▶ [What is being asked] In the data below, find every line that has the string "emph", and copy it.

Records provided Start Marker

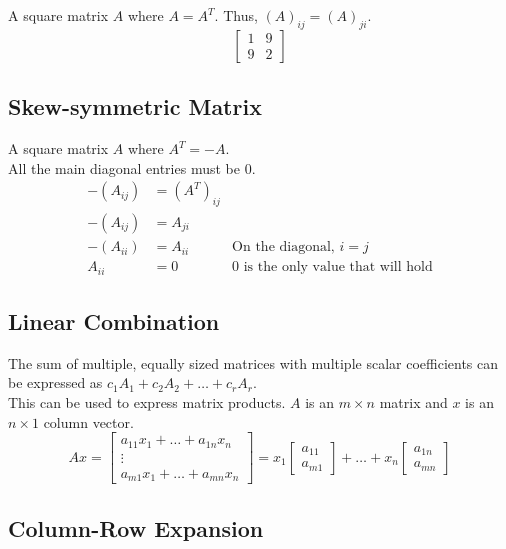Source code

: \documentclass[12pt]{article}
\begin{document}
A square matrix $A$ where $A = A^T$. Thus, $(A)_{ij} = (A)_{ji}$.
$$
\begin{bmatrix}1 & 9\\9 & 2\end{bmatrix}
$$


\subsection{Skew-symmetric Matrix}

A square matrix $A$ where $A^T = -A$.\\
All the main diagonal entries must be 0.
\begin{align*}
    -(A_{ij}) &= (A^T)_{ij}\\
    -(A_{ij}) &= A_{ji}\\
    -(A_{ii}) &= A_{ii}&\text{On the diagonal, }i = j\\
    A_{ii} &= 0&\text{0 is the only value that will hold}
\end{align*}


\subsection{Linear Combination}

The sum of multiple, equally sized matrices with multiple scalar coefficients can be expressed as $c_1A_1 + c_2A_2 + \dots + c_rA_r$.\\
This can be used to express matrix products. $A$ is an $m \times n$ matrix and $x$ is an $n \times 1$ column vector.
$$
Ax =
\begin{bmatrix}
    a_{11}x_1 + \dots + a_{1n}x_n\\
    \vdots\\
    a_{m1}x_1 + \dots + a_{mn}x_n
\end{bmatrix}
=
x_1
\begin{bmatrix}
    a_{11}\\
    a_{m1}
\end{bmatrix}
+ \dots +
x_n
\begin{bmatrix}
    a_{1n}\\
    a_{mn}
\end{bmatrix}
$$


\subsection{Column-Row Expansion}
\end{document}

Records provided End Marker
Records provided Start Marker

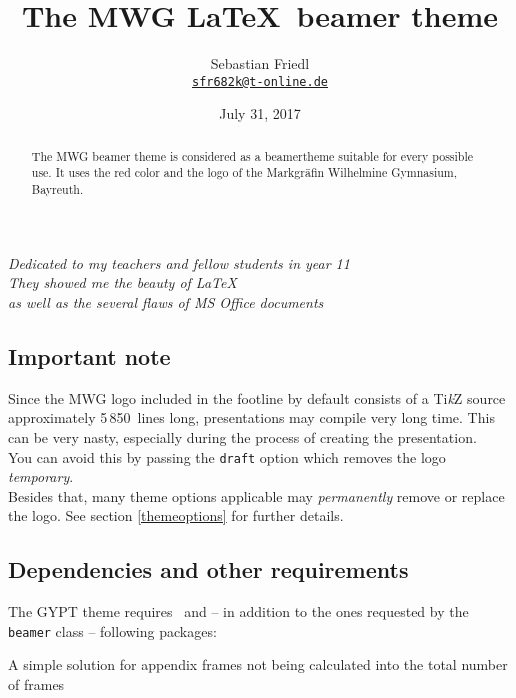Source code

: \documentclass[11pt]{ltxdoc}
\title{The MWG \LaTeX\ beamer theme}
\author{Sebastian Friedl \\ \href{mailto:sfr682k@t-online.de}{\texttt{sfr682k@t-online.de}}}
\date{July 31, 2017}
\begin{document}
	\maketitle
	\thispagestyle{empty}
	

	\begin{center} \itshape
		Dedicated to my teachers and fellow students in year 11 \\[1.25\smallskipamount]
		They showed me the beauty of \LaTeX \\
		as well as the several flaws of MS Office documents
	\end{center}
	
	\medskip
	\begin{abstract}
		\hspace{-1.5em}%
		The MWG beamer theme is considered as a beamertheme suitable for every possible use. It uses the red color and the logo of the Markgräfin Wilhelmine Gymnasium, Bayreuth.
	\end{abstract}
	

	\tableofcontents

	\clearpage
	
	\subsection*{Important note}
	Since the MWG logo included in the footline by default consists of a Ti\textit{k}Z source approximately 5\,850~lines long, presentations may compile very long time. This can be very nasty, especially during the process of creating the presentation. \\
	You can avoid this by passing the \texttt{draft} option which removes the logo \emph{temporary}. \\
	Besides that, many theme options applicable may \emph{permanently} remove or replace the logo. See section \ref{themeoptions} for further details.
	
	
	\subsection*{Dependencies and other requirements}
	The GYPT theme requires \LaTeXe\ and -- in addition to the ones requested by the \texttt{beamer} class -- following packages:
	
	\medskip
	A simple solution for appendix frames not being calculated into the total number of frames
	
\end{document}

Records provided End Marker

▶ [Finished exercise]
	You can avoid this by passing the \texttt{draft} option which removes the logo \emph{temporary}. \\
	Besides that, many theme options applicable may \emph{permanently} remove or replace the logo. See section \ref{themeoptions} for further details.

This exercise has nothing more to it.